PROMPT — Down to the last line, print the data that follows exactly, without its pictures.

Collected data
Start of Block
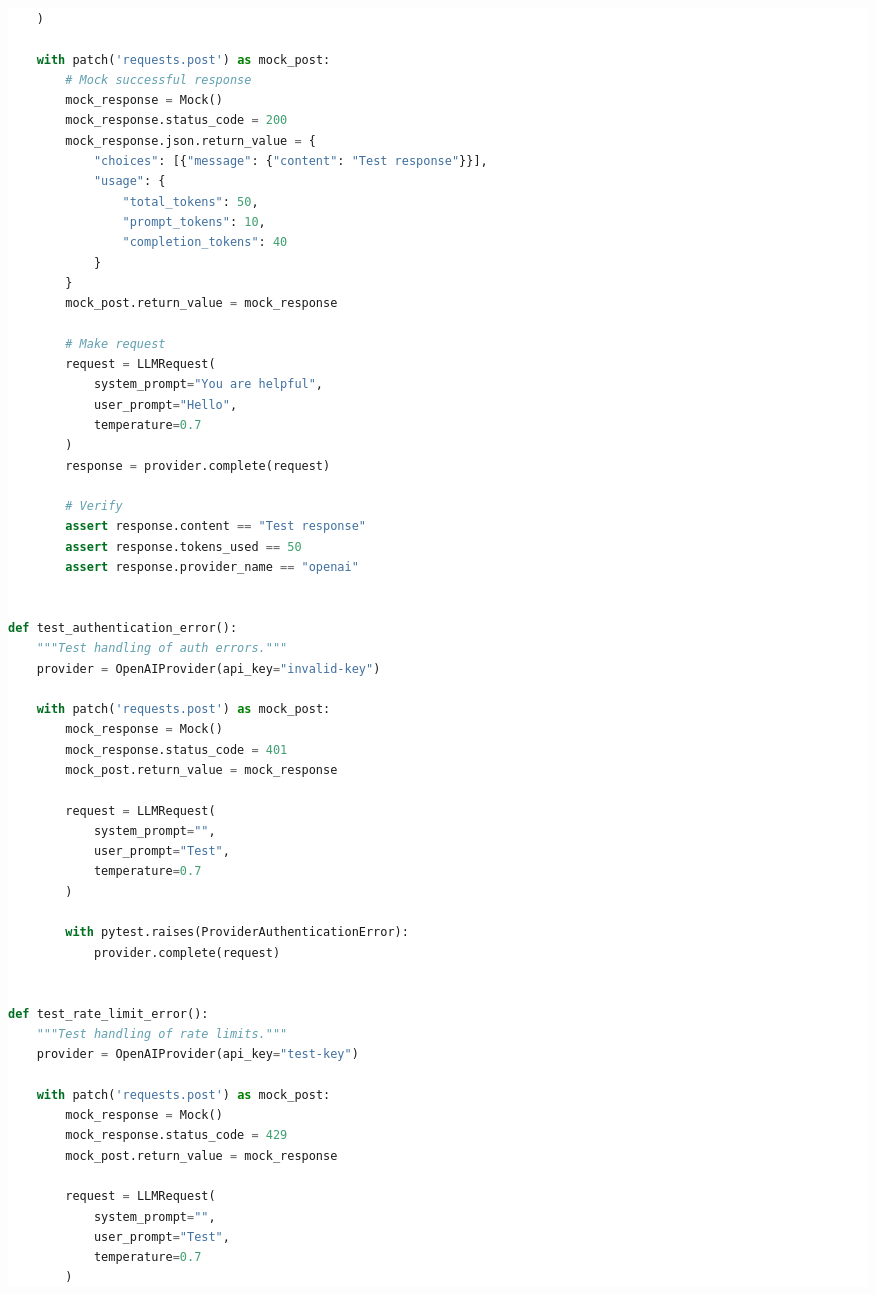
 ```python
    )

    with patch('requests.post') as mock_post:
        # Mock successful response
        mock_response = Mock()
        mock_response.status_code = 200
        mock_response.json.return_value = {
            "choices": [{"message": {"content": "Test response"}}],
            "usage": {
                "total_tokens": 50,
                "prompt_tokens": 10,
                "completion_tokens": 40
            }
        }
        mock_post.return_value = mock_response

        # Make request
        request = LLMRequest(
            system_prompt="You are helpful",
            user_prompt="Hello",
            temperature=0.7
        )
        response = provider.complete(request)

        # Verify
        assert response.content == "Test response"
        assert response.tokens_used == 50
        assert response.provider_name == "openai"


def test_authentication_error():
    """Test handling of auth errors."""
    provider = OpenAIProvider(api_key="invalid-key")

    with patch('requests.post') as mock_post:
        mock_response = Mock()
        mock_response.status_code = 401
        mock_post.return_value = mock_response

        request = LLMRequest(
            system_prompt="",
            user_prompt="Test",
            temperature=0.7
        )

        with pytest.raises(ProviderAuthenticationError):
            provider.complete(request)


def test_rate_limit_error():
    """Test handling of rate limits."""
    provider = OpenAIProvider(api_key="test-key")

    with patch('requests.post') as mock_post:
        mock_response = Mock()
        mock_response.status_code = 429
        mock_post.return_value = mock_response

        request = LLMRequest(
            system_prompt="",
            user_prompt="Test",
            temperature=0.7
        )
```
End of Block
ANSWER SECTION —
 ```python
    )

    with patch('requests.post') as mock_post:
        # Mock successful response
        mock_response = Mock()
        mock_response.status_code = 200
        mock_response.json.return_value = {
            "choices": [{"message": {"content": "Test response"}}],
            "usage": {
                "total_tokens": 50,
                "prompt_tokens": 10,
                "completion_tokens": 40
            }
        }
        mock_post.return_value = mock_response

        # Make request
        request = LLMRequest(
            system_prompt="You are helpful",
            user_prompt="Hello",
            temperature=0.7
        )
        response = provider.complete(request)

        # Verify
        assert response.content == "Test response"
        assert response.tokens_used == 50
        assert response.provider_name == "openai"


def test_authentication_error():
    """Test handling of auth errors."""
    provider = OpenAIProvider(api_key="invalid-key")

    with patch('requests.post') as mock_post:
        mock_response = Mock()
        mock_response.status_code = 401
        mock_post.return_value = mock_response

        request = LLMRequest(
            system_prompt="",
            user_prompt="Test",
            temperature=0.7
        )

        with pytest.raises(ProviderAuthenticationError):
            provider.complete(request)


def test_rate_limit_error():
    """Test handling of rate limits."""
    provider = OpenAIProvider(api_key="test-key")

    with patch('requests.post') as mock_post:
        mock_response = Mock()
        mock_response.status_code = 429
        mock_post.return_value = mock_response

        request = LLMRequest(
            system_prompt="",
            user_prompt="Test",
            temperature=0.7
        )
```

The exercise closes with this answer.